Anak-anak yang terlalu sering mendapatkan kritikan dari orang tuanya, akhirnya menjadi haus pujian. Mereka akan melakukan segala cara untuk membuat orang tuanya mau memujinya. Salah satunya adalah berbohong. 
Dengan berbohong, mereka beranggapan bahwa mereka bisa menyelamatkan diri dari “omelan ibu” dan akan mendapatkan “pujian ibu”.


3. Bentuk pengalihan perhatian atau menghindari hukuman

Suatu ketika, saya pernah menegur keras putri saya yang baru berusia 3 tahun karena suatu hal. 
Saat saya memarahinya, putri saya tiba-tiba mengatakan pada saya, “Bunda, sakit perut…”. Dan akhirnya saya pun tidak marah lagi dan kemudian menyuruhnya untuk segera ke kamar mandi.
 Rupanya, putri saya ini merekam kejadian hari itu. Mungkin dalam benaknya, kalau bunda marah-marah aku bilang sakit perut, bunda jadi nggak marah. Dan esok harinya, saat saya menegurnya lagi karena hal yang lain, ia pun mengatakan hal yang sama, “Bunda, sakit perut…” padahal ternyata tidak keluar. Dan itu terjadi beberapa kali, sampai kemudian saya baru sadar bahwa “sakit perut” adalah alasan untuknya mengalihkan perhatian saya agar saya tidak marah-marah lagi.

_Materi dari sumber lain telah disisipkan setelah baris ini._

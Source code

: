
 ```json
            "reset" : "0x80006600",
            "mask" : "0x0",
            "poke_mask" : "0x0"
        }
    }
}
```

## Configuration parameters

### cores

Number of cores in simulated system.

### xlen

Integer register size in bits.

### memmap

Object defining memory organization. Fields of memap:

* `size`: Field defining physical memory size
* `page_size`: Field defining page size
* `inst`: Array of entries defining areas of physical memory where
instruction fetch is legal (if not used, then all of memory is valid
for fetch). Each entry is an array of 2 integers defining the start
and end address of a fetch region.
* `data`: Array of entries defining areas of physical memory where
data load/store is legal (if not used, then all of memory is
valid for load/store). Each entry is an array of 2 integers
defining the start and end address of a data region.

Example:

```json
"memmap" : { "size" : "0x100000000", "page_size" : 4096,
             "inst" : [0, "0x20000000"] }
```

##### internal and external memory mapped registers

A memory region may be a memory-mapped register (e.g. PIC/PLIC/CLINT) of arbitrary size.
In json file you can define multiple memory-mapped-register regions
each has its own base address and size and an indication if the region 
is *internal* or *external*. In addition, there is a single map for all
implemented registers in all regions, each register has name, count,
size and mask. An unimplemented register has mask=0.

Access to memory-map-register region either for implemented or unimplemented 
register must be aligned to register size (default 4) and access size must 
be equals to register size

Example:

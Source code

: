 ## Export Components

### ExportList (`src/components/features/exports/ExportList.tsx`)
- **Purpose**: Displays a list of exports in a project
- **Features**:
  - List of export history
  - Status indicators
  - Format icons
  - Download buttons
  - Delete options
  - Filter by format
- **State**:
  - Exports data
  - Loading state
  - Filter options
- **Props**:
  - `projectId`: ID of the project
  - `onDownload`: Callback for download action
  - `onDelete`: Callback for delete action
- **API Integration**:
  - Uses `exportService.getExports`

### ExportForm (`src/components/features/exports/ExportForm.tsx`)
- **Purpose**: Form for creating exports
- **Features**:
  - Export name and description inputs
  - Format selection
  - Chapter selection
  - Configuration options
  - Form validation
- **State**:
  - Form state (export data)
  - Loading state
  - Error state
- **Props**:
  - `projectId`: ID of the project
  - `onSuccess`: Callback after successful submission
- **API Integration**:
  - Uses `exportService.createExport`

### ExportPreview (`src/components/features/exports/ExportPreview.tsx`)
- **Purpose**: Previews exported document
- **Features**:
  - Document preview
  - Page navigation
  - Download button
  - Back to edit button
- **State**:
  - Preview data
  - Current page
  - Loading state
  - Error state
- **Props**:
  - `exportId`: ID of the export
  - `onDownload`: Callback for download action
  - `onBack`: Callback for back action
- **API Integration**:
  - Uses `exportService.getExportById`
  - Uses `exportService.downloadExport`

Anak-anak yang masih kecil biasanya cenderung “tidak sengaja” berbohong. Dalam artian, mereka belum bisa memprediksi sebab-akibat. 
Jika kita menganggap jelas bahwa anak bermain bola dan memecahkan vas adalah suatu kesalahan, maka anak-anak tidak bisa berpikir demikian. Mereka hanya berpikir, “Aku main bola, dan aku ngga mecahin vas ibu. Bola yang mecahin vas ibu”. Dan itulah yang akan mereka katakan.


Anak-anak juga berbohong dengan menyalahkan orang lain atau hal lain untuk menyelamatkan diri dari hukuman. Contohnya, mereka menyalahkan kucing untuk pot bunga yang pecah saat mereka bermain di halaman, atau membuat alasan “kue ini buat kucing” saat ia kedapatan mengambil kue tanpa izin, dan lain sebagainya.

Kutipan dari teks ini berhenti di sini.